ProteinMPNN-Script provides access to helper scripts for preprocessing structures and analyzing ProteinMPNN results.

#### Parse multiple PDB chains

```bash
rc run proteinmpnn-script parse_multiple_chains.py --input_path=monomers --output_path=parsed_pdbs.jsonl
```

### Foundry

Foundry provides an integrated toolkit combining RFDiffusion3 (rfd3), LigandMPNN (mpnn), and RoseTTAFold3 (rf3) for comprehensive protein design workflows. It supports native runs without containers (uses `-e none`).

#### Complete workflow example

> [!NOTE]
> Each `rc run` invocation will produce a separate log file. So even though
> these commands are run as part of a workflow, each will produce its own log file.

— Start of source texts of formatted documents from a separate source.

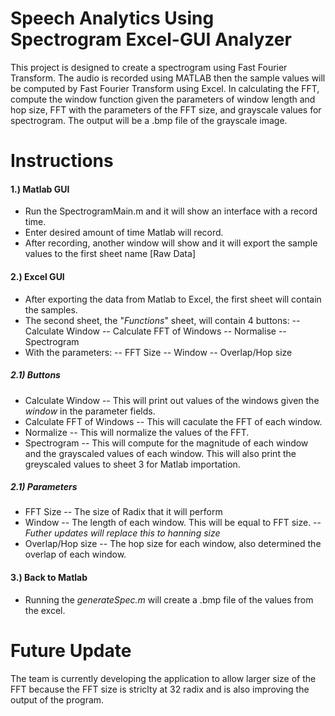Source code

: # Speech Analytics Using Spectrogram Excel-GUI Analyzer

This project is designed to create a spectrogram using Fast Fourier Transform. The audio is recorded using MATLAB then the sample values will be computed by Fast Fourier Transform using Excel. In calculating the FFT, compute the window function given the parameters of window length and hop size, FFT with the parameters of the FFT size, and grayscale values for spectrogram. The output will be a .bmp file of the grayscale image.

# Instructions

#### 1.) Matlab GUI
- Run the SpectrogramMain.m and it will show an interface with a record time. 
- Enter desired amount of time Matlab will record.
- After recording, another window will show and it will export the sample values to the first sheet name [Raw Data] 
#### 2.) Excel GUI 
- After exporting the data from Matlab to Excel, the first sheet will contain the samples.
- The second sheet, the "*Functions*" sheet, will contain 4 buttons:
-- Calculate Window
-- Calculate FFT of Windows
-- Normalise
-- Spectrogram
- With the parameters:
-- FFT Size
-- Window
-- Overlap/Hop size

##### 2.1) Buttons 
-  Calculate Window 
-- This will print out values of the windows given the *window* in the parameter fields.
- Calculate FFT of Windows 
-- This will caculate the FFT of each window. 
- Normalize 
-- This will normalize the values of the FFT.
- Spectrogram
-- This will compute for the magnitude of each window and the grayscaled values of each window. This will also print the greyscaled values to sheet 3 for Matlab importation.

##### 2.1) Parameters
- FFT Size
-- The size of Radix that it will perform
- Window
-- The length of each window. This will be equal to FFT size.
-- *Futher updates will replace this to hanning size*
- Overlap/Hop size
-- The hop size for each window, also determined the overlap of each window.

#### 3.) Back to Matlab
- Running the *generateSpec.m* will create a .bmp file of the values from the excel.

# Future Update
The team is currently developing the application to allow larger size of the FFT because the FFT size is striclty at 32 radix and is also improving the output of the program.
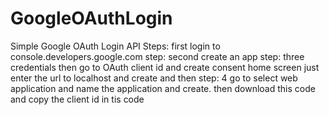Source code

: # GoogleOAuthLogin
Simple Google OAuth Login API Steps: first login to console.developers.google.com step: second create an app step: three credentials then go to OAuth client id and create consent home screen just enter the url to localhost and create and then step: 4 go to select web application and name the application and create. then download this code and copy the client id in tis code
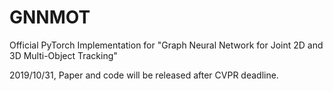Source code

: # GNNMOT
Official PyTorch Implementation for "Graph Neural Network for Joint 2D and 3D Multi-Object Tracking"


2019/10/31, Paper and code will be released after CVPR deadline.
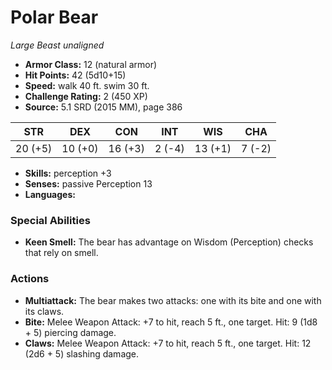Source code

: # Polar Bear

*Large* *Beast* *unaligned*

- **Armor Class:** 12 (natural armor)
- **Hit Points:** 42 (5d10+15)
- **Speed:** walk 40 ft. swim 30 ft.
- **Challenge Rating:** 2 (450 XP)
- **Source:** 5.1 SRD (2015 MM), page 386

| STR | DEX | CON | INT | WIS | CHA |
| --- | --- | --- | --- | --- | --- |
| 20 (+5) | 10 (+0) | 16 (+3) | 2 (-4) | 13 (+1) | 7 (-2) |

- **Skills:** perception +3
- **Senses:** passive Perception 13
- **Languages:** 

### Special Abilities

- **Keen Smell:** The bear has advantage on Wisdom (Perception) checks that rely on smell.

### Actions

- **Multiattack:** The bear makes two attacks: one with its bite and one with its claws.
- **Bite:** Melee Weapon Attack: +7 to hit, reach 5 ft., one target. Hit: 9 (1d8 + 5) piercing damage.
- **Claws:** Melee Weapon Attack: +7 to hit, reach 5 ft., one target. Hit: 12 (2d6 + 5) slashing damage.


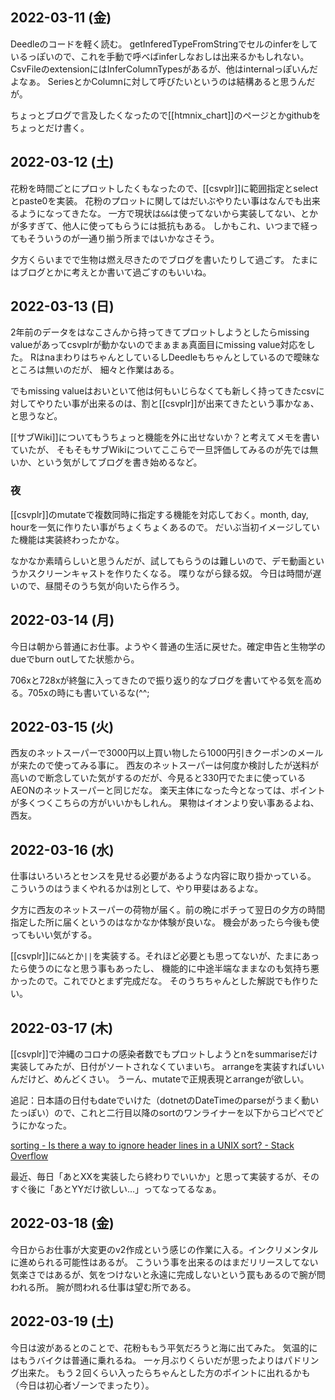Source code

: ## 2022-03-11 (金)

Deedleのコードを軽く読む。
getInferedTypeFromStringでセルのinferをしているっぽいので、これを手動で呼べばinferしなおしは出来るかもしれない。
CsvFileのextensionにはInferColumnTypesがあるが、他はinternalっぽいんだよなぁ。
SeriesとかColumnに対して呼びたいというのは結構あると思うんだが。

ちょっとブログで言及したくなったので[[htmnix_chart]]のページとかgithubをちょっとだけ書く。

## 2022-03-12 (土)

花粉を時間ごとにプロットしたくもなったので、[[csvplr]]に範囲指定とselectとpaste0を実装。
花粉のプロットに関してはだいぶやりたい事はなんでも出来るようになってきたな。
一方で現状は`&&`は使ってないから実装してない、とかが多すぎて、他人に使ってもらうには抵抗もある。
しかもこれ、いつまで経ってもそういうのが一通り揃う所まではいかなさそう。

夕方くらいまでで生物は燃え尽きたのでブログを書いたりして過ごす。
たまにはブログとかに考えとか書いて過ごすのもいいね。

## 2022-03-13 (日)

2年前のデータをはなこさんから持ってきてプロットしようとしたらmissing valueがあってcsvplrが動かないのでまぁまぁ真面目にmissing value対応をした。
RはnaまわりはちゃんとしているしDeedleもちゃんとしているので曖昧なところは無いのだが、
細々と作業はある。

でもmissing valueはおいといて他は何もいじらなくても新しく持ってきたcsvに対してやりたい事が出来るのは、割と[[csvplr]]が出来てきたという事かなぁ、と思うなど。

[[サブWiki]]についてもうちょっと機能を外に出せないか？と考えてメモを書いていたが、
そもそもサブWikiについてここらで一旦評価してみるのが先では無いか、という気がしてブログを書き始めるなど。

### 夜

[[csvplr]]のmutateで複数同時に指定する機能を対応しておく。month, day, hourを一気に作りたい事がちょくちょくあるので。
だいぶ当初イメージしていた機能は実装終わったかな。

なかなか素晴らしいと思うんだが、試してもらうのは難しいので、デモ動画というかスクリーンキャストを作りたくなる。
喋りながら録る奴。
今日は時間が遅いので、昼間そのうち気が向いたら作ろう。

## 2022-03-14 (月)

今日は朝から普通にお仕事。ようやく普通の生活に戻せた。確定申告と生物学のdueでburn outしてた状態から。

706xと728xが終盤に入ってきたので振り返り的なブログを書いてやる気を高める。705xの時にも書いているな(^^;

## 2022-03-15 (火)

西友のネットスーパーで3000円以上買い物したら1000円引きクーポンのメールが来たので使ってみる事に。
西友のネットスーパーは何度か検討したが送料が高いので断念していた気がするのだが、今見ると330円でたまに使っているAEONのネットスーパーと同じだな。
楽天主体になった今となっては、ポイントが多くつくこちらの方がいいかもしれん。
果物はイオンより安い事あるよね、西友。

## 2022-03-16 (水)

仕事はいろいろとセンスを見せる必要があるような内容に取り掛かっている。
こういうのはうまくやれるかは別として、やり甲斐はあるよな。

夕方に西友のネットスーパーの荷物が届く。前の晩にポチって翌日の夕方の時間指定した所に届くというのはなかなか体験が良いな。
機会があったら今後も使ってもいい気がする。

[[csvplr]]に`&&`とか`||`を実装する。それほど必要とも思ってないが、たまにあったら使うのになと思う事もあったし、
機能的に中途半端なままなのも気持ち悪かったので。これでひとまず完成だな。
そのうちちゃんとした解説でも作りたい。

## 2022-03-17 (木)

[[csvplr]]で沖縄のコロナの感染者数でもプロットしようとnをsummariseだけ実装してみたが、日付がソートされなくていまいち。
arrangeを実装すればいいんだけど、めんどくさい。
うーん、mutateで正規表現とarrangeが欲しい。

追記：日本語の日付もdateでいけた（dotnetのDateTimeのparseがうまく動いたっぽい）ので、これと二行目以降のsortのワンライナーを以下からコピペでどうにかなった。

[sorting - Is there a way to ignore header lines in a UNIX sort? - Stack Overflow](https://stackoverflow.com/questions/14562423/is-there-a-way-to-ignore-header-lines-in-a-unix-sort)

最近、毎日「あとXXを実装したら終わりでいいか」と思って実装するが、そのすぐ後に「あとYYだけ欲しい…」ってなってるなぁ。

## 2022-03-18 (金)

今日からお仕事が大変更のv2作成という感じの作業に入る。インクリメンタルに進められる可能性はあるが。
こういう事を出来るのはまだリリースしてない気楽さではあるが、気をつけないと永遠に完成しないという罠もあるので腕が問われる所。
腕が問われる仕事は望む所である。

## 2022-03-19 (土)

今日は波があるとのことで、花粉ももう平気だろうと海に出てみた。
気温的にはもうバイクは普通に乗れるね。
一ヶ月ぶりくらいだが思ったよりはパドリング出来た。
もう２回くらい入ったらちゃんとした方のポイントに出れるかも（今日は初心者ゾーンでまったり）。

First, create an input JSON file (e.g., `input.json`):

```bash
echo '{ "foundry": { "length": "10" } }' > input.json
```

Then run the three-step workflow:

**Step 1: Run RFDiffusion3 for structure generation**

```bash
rc run foundry rfd3 \
out_dir=rfd3_out/ \
inputs=input.json \
skip_existing=False \
prevalidate_inputs=True \
n_batches=1 \
diffusion_batch_size=1 \
inference_sampler.num_timesteps=10 \
low_memory_mode=True \
global_prefix=design_
```

**Step 2: Run LigandMPNN for sequence design**

```bash
rc run foundry mpnn \
--structure_path rfd3_out/design_foundry_0_model_0.cif.gz \
--is_legacy_weights True \
--model_type ligand_mpnn \
--out_directory mpnn_out
```

**Step 3: Run RoseTTAFold3 for structure prediction**

```bash
rc run foundry rf3 fold \
inputs=mpnn_out/design_foundry_0_model_0.cif_b0_d0.cif \
diffusion_batch_size=1 \
num_steps=10 \
out_dir=rf3_out
```

#### Using explicit weights specification

You can specify custom checkpoint paths for the models:

```bash
# RFDiffusion3 with custom checkpoint
rc run foundry rfd3 \
out_dir=rfd3_out/ \
inputs=input.json \
ckpt_path=/weights/rfd3_latest.ckpt \
skip_existing=False \
prevalidate_inputs=True \
n_batches=1 \
diffusion_batch_size=1 \
inference_sampler.num_timesteps=10 \
low_memory_mode=True \
global_prefix=design_

# LigandMPNN with custom checkpoint
rc run foundry mpnn \
--structure_path rfd3_out/design_foundry_0_model_0.cif.gz \
--checkpoint_path /weights/ligandmpnn_v_32_010_25.pt \
--is_legacy_weights True \
--model_type ligand_mpnn \
--out_directory mpnn_out

# RoseTTAFold3 with custom checkpoint
rc run foundry rf3 fold \
inputs=mpnn_out/design_foundry_0_model_0.cif_b0_d0.cif \
ckpt_path=/weights/rf3_foundry_01_24_latest_remapped.ckpt \
diffusion_batch_size=1 \
num_steps=10 \
out_dir=rf3_out
```

### General Options

#### Using with different working directory

```bash
rc run -w /data/structures rosetta score \
-out:file:scorefile results/scores.sc \
-in:file:s protein.pdb
```

#### Using Singularity instead of Docker

```bash
rc run -e singularity rosetta score \
-in:file:s structure.pdb
```

## Verbose Mode

Enable verbose output with the `-v` flag:

```bash
rc -v run rosetta score -in:file:s structure.pdb
```

This will show detailed information including the exact command being executed and where it's being logged.